Gossip protocol is a peer-to-peer communication protocol where nodes in a cluster can broadcast messages to all other nodes, without the need of maintaining a list of the cluster members. The final code is available here
The basics of hashicorp/memberlist
Messages
Our nodes will send a receive messages; a message must implement the Broadcast interface. This is a simple implementation to broadcast a string
:
package main
import "github.com/hashicorp/memberlist"
type Message struct {
Value string
}
// Message Returns a byte form of the message
func (m *Message) Message() []byte {
return []byte(m.Value)
}
// Invalidates checks if enqueuing the current broadcast
// invalidates a previous broadcast
func (m *Message) Invalidates(b memberlist.Broadcast) bool {
return false
}
// Finished is invoked when the message will no longer
// be broadcast, either due to invalidation or to the
// transmit limit being reached
func (m *Message) Finished() {
}
Delegates
Delegate and Events are delegates for receiving and providing data to memberlist via callback mechanisms. You must provide an implementation of the Delegate to hook into the gossip layer of Memberlist. All the methods must be thread-safe, as they can and generally will be called concurrently.

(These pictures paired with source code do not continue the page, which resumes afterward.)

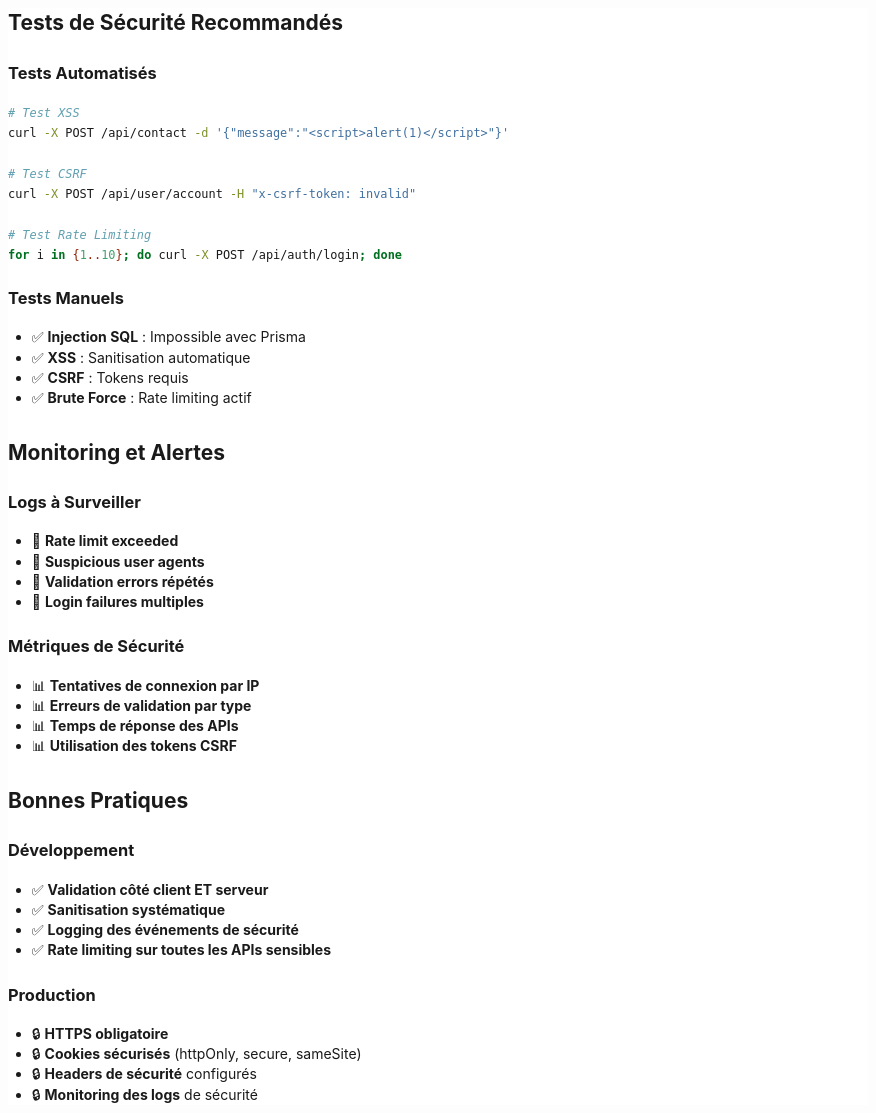 ## **Tests de Sécurité Recommandés**

### **Tests Automatisés**

```bash
# Test XSS
curl -X POST /api/contact -d '{"message":"<script>alert(1)</script>"}'

# Test CSRF
curl -X POST /api/user/account -H "x-csrf-token: invalid"

# Test Rate Limiting
for i in {1..10}; do curl -X POST /api/auth/login; done
```

### **Tests Manuels**

- ✅ **Injection SQL** : Impossible avec Prisma
- ✅ **XSS** : Sanitisation automatique
- ✅ **CSRF** : Tokens requis
- ✅ **Brute Force** : Rate limiting actif

## **Monitoring et Alertes**

### **Logs à Surveiller**

- 🚨 **Rate limit exceeded**
- 🚨 **Suspicious user agents**
- 🚨 **Validation errors répétés**
- 🚨 **Login failures multiples**

### **Métriques de Sécurité**

- 📊 **Tentatives de connexion par IP**
- 📊 **Erreurs de validation par type**
- 📊 **Temps de réponse des APIs**
- 📊 **Utilisation des tokens CSRF**

## **Bonnes Pratiques**

### **Développement**

- ✅ **Validation côté client ET serveur**
- ✅ **Sanitisation systématique**
- ✅ **Logging des événements de sécurité**
- ✅ **Rate limiting sur toutes les APIs sensibles**

### **Production**

- 🔒 **HTTPS obligatoire**
- 🔒 **Cookies sécurisés** (httpOnly, secure, sameSite)
- 🔒 **Headers de sécurité** configurés
- 🔒 **Monitoring des logs** de sécurité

The EventDelegate is an optional interface, that defines the callback to get notified by the events in the cluster, as when a node join or leave the pool.
Receiving a broadcast messages
To receive a broadcasted message, you must implement the Delegate, and provide the implementation to the library (see #wiring all together).
To send/broadcast a message, we need an instance of memberlist.TransmitLimitedQueue
(more in the #wiring all together)
package main
import "github.com/hashicorp/memberlist"
// SimpleDelegate handles incoming messages, see NotifyMsg
type SimpleDelegate struct {
// SharedVariableValue keeps avalue shared accross all members of the cluster
SharedVariableValue atomic.Value
// Broadcasts is the object we use to broadcast a message
Broadcasts *memberlist.TransmitLimitedQueue
}
func (delegate *SimpleDelegate) NotifyMsg(message []byte) {
value := string(message)
stdout.Printf("GOT MESSAGE: %s", value)
delegate.SharedVariableValue.Store(value)
}
func (delegate *SimpleDelegate) NodeMeta(limit int) []byte {
return []byte("")
}
func (delegate *SimpleDelegate) GetBroadcasts(overhead, limit int) [][]byte {
return delegate.Broadcasts.GetBroadcasts(overhead, limit)
}
func (delegate *SimpleDelegate) LocalState(join bool) []byte {
// see https://github.com/hashicorp/memberlist/issues/184
return []byte("")
}
func (delegate *SimpleDelegate) MergeRemoteState(buf []byte, join bool) {
stdout.Printf("MergeRemoteState?")
}
The full example
This main.go
showcase how to intercat with the library. The SimpleDelegate
handles track the state of the cluster: SharedVariableValue
is a variable whose value is shared accross all cluster members, Broadcasts
is the service used to broadcast a message, and func NotifyMsg
handles incoming messages.
package main
import (
"fmt"
"github.com/hashicorp/memberlist"
"log"
"net/http"
"os"
"sync/atomic"
"time"
)
var stdout = log.New(os.Stdout, "", 0)
var delegate SimpleDelegate
// region: Step1: Implement thebasic interfaces
// SimpleDelegate handles incoming messages, see NotifyMsg
type SimpleDelegate struct {
// SharedVariableValue keeps avalue shared accross all members of the cluster
SharedVariableValue atomic.Value
// Broadcasts is the object we use to broadcast a message
Broadcasts *memberlist.TransmitLimitedQueue
}
func (delegate *SimpleDelegate) NotifyMsg(message []byte) {
value := string(message)
stdout.Printf("GOT MESSAGE: %s", value)
delegate.SharedVariableValue.Store(value)
}
func (delegate *SimpleDelegate) NodeMeta(limit int) []byte {
return []byte("")
}
func (delegate *SimpleDelegate) GetBroadcasts(overhead, limit int) [][]byte {
return delegate.Broadcasts.GetBroadcasts(overhead, limit)
}
func (delegate *SimpleDelegate) LocalState(join bool) []byte {
// see https://github.com/hashicorp/memberlist/issues/184
return []byte("")
}
func (delegate *SimpleDelegate) MergeRemoteState(buf []byte, join bool) {
stdout.Printf("MergeRemoteState?")
}
// Message implements the memberlist.Broadcast interface, to serialize and enqueue a message
type Message struct {
Value string
}
// Message Returns a byte form of the message
func (m *Message) Message() []byte {
return []byte(m.Value)
}
// Invalidates checks if enqueuing the current broadcast
// invalidates a previous broadcast
func (m *Message) Invalidates(b memberlist.Broadcast) bool {
return false
}
// Finished is invoked when the message will no longer
// be broadcast, either due to invalidation or to the
// transmit limit being reached
func (m *Message) Finished() {
}
// endregion
func main() {
// this is the list of members in the cluster
var list *memberlist.Memberlist
// Setup the broadcast queue
brodcastQueue := new(memberlist.TransmitLimitedQueue)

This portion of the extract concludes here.